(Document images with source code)
====
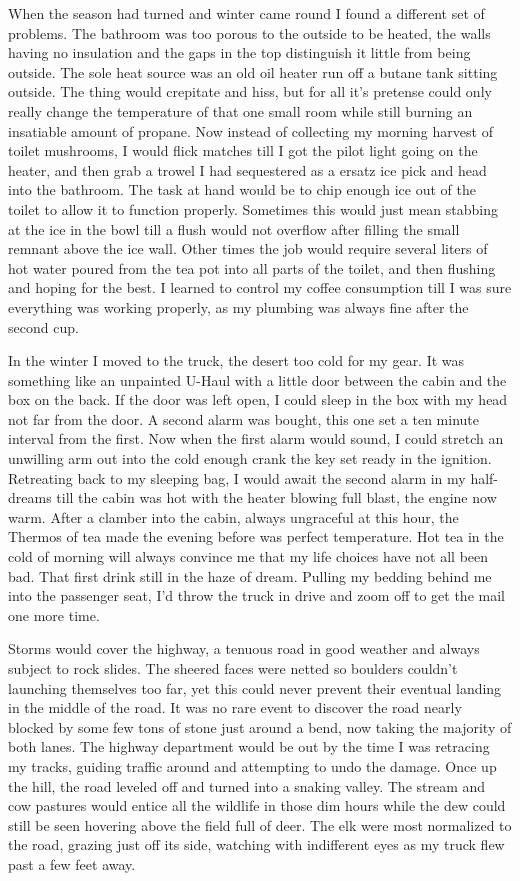 \documentclass[ebook, 10pt, openright, onecolumn]{memoir}
\begin{document}
When the season had turned and winter came round I found a different set of
problems.  The bathroom was too porous to the outside to be heated, the walls
having no insulation and the gaps in the top distinguish it little from being
outside. The sole heat source was an old oil heater run off a butane tank
sitting outside. The thing would crepitate and hiss, but for all it's pretense
could only really change the temperature of that one small room while still
burning an insatiable amount of propane.  Now instead of collecting my morning
harvest of toilet mushrooms, I would flick matches till I got the pilot light
going on the heater, and then grab a trowel I had sequestered as a ersatz ice
pick and head into the bathroom.  The task at hand would be to chip enough ice
out of the toilet to allow it to function properly.  Sometimes this would just
mean stabbing at the ice in the bowl till a flush would not overflow after
filling the small remnant above the ice wall. Other times the job would require
several liters of hot water poured from the tea pot into all parts of the
toilet, and then flushing and hoping for the best.  I learned to control my
coffee consumption till I was sure everything was working properly, as my
plumbing was always fine after the second cup. 

In the winter I moved to the truck, the desert too cold for my gear.  It was
something like an unpainted U-Haul with a little door between the cabin and the
box on the back.  If the door was left open, I could sleep in the box with my
head not far from the door.  A second alarm was bought, this one set a ten
minute interval from the first.  Now when the first alarm would sound, I could
stretch an unwilling arm out into the cold enough crank the key set ready in the
ignition.  Retreating back to my sleeping bag, I would await the second alarm in
my half-dreams till the cabin was hot with the heater blowing full blast, the
engine now warm.  After a clamber into the cabin, always ungraceful at this
hour, the Thermos of tea made the evening before was perfect temperature.  Hot
tea in the cold of morning will always convince me that my life choices have not
all been bad.  That first drink still in the haze of dream. 
Pulling my bedding behind me into the passenger seat, I'd throw the truck in
drive and zoom off to get the mail one more time. 

Storms would cover the highway, a tenuous road in good weather and always
subject to rock slides.  The sheered faces were netted so boulders couldn't
launching themselves too far, yet this could never prevent their eventual
landing in the middle of the road.  It was no rare event to discover the road
nearly blocked by some few tons of stone just around a bend, now taking the
majority of both lanes.  The highway department would be out by the time I was
retracing my tracks, guiding traffic around and attempting to undo the damage.
Once up the hill, the road leveled off and turned into a snaking valley.  The
stream and cow pastures would entice all the wildlife in those dim hours while
the dew could still be seen hovering above the field full of deer.  The elk were
most normalized to the road, grazing just off its side, watching with
indifferent eyes as my truck flew past a few feet away.
\end{document}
====
Copy every line of the data exactly as written, excluding the pictures.

 \documentclass[ebook, 10pt, openright, onecolumn]{memoir}
\begin{document}
When the season had turned and winter came round I found a different set of
problems.  The bathroom was too porous to the outside to be heated, the walls
having no insulation and the gaps in the top distinguish it little from being
outside. The sole heat source was an old oil heater run off a butane tank
sitting outside. The thing would crepitate and hiss, but for all it's pretense
could only really change the temperature of that one small room while still
burning an insatiable amount of propane.  Now instead of collecting my morning
harvest of toilet mushrooms, I would flick matches till I got the pilot light
going on the heater, and then grab a trowel I had sequestered as a ersatz ice
pick and head into the bathroom.  The task at hand would be to chip enough ice
out of the toilet to allow it to function properly.  Sometimes this would just
mean stabbing at the ice in the bowl till a flush would not overflow after
filling the small remnant above the ice wall. Other times the job would require
several liters of hot water poured from the tea pot into all parts of the
toilet, and then flushing and hoping for the best.  I learned to control my
coffee consumption till I was sure everything was working properly, as my
plumbing was always fine after the second cup. 

In the winter I moved to the truck, the desert too cold for my gear.  It was
something like an unpainted U-Haul with a little door between the cabin and the
box on the back.  If the door was left open, I could sleep in the box with my
head not far from the door.  A second alarm was bought, this one set a ten
minute interval from the first.  Now when the first alarm would sound, I could
stretch an unwilling arm out into the cold enough crank the key set ready in the
ignition.  Retreating back to my sleeping bag, I would await the second alarm in
my half-dreams till the cabin was hot with the heater blowing full blast, the
engine now warm.  After a clamber into the cabin, always ungraceful at this
hour, the Thermos of tea made the evening before was perfect temperature.  Hot
tea in the cold of morning will always convince me that my life choices have not
all been bad.  That first drink still in the haze of dream. 
Pulling my bedding behind me into the passenger seat, I'd throw the truck in
drive and zoom off to get the mail one more time. 

Storms would cover the highway, a tenuous road in good weather and always
subject to rock slides.  The sheered faces were netted so boulders couldn't
launching themselves too far, yet this could never prevent their eventual
landing in the middle of the road.  It was no rare event to discover the road
nearly blocked by some few tons of stone just around a bend, now taking the
majority of both lanes.  The highway department would be out by the time I was
retracing my tracks, guiding traffic around and attempting to undo the damage.
Once up the hill, the road leveled off and turned into a snaking valley.  The
stream and cow pastures would entice all the wildlife in those dim hours while
the dew could still be seen hovering above the field full of deer.  The elk were
most normalized to the road, grazing just off its side, watching with
indifferent eyes as my truck flew past a few feet away.
\end{document}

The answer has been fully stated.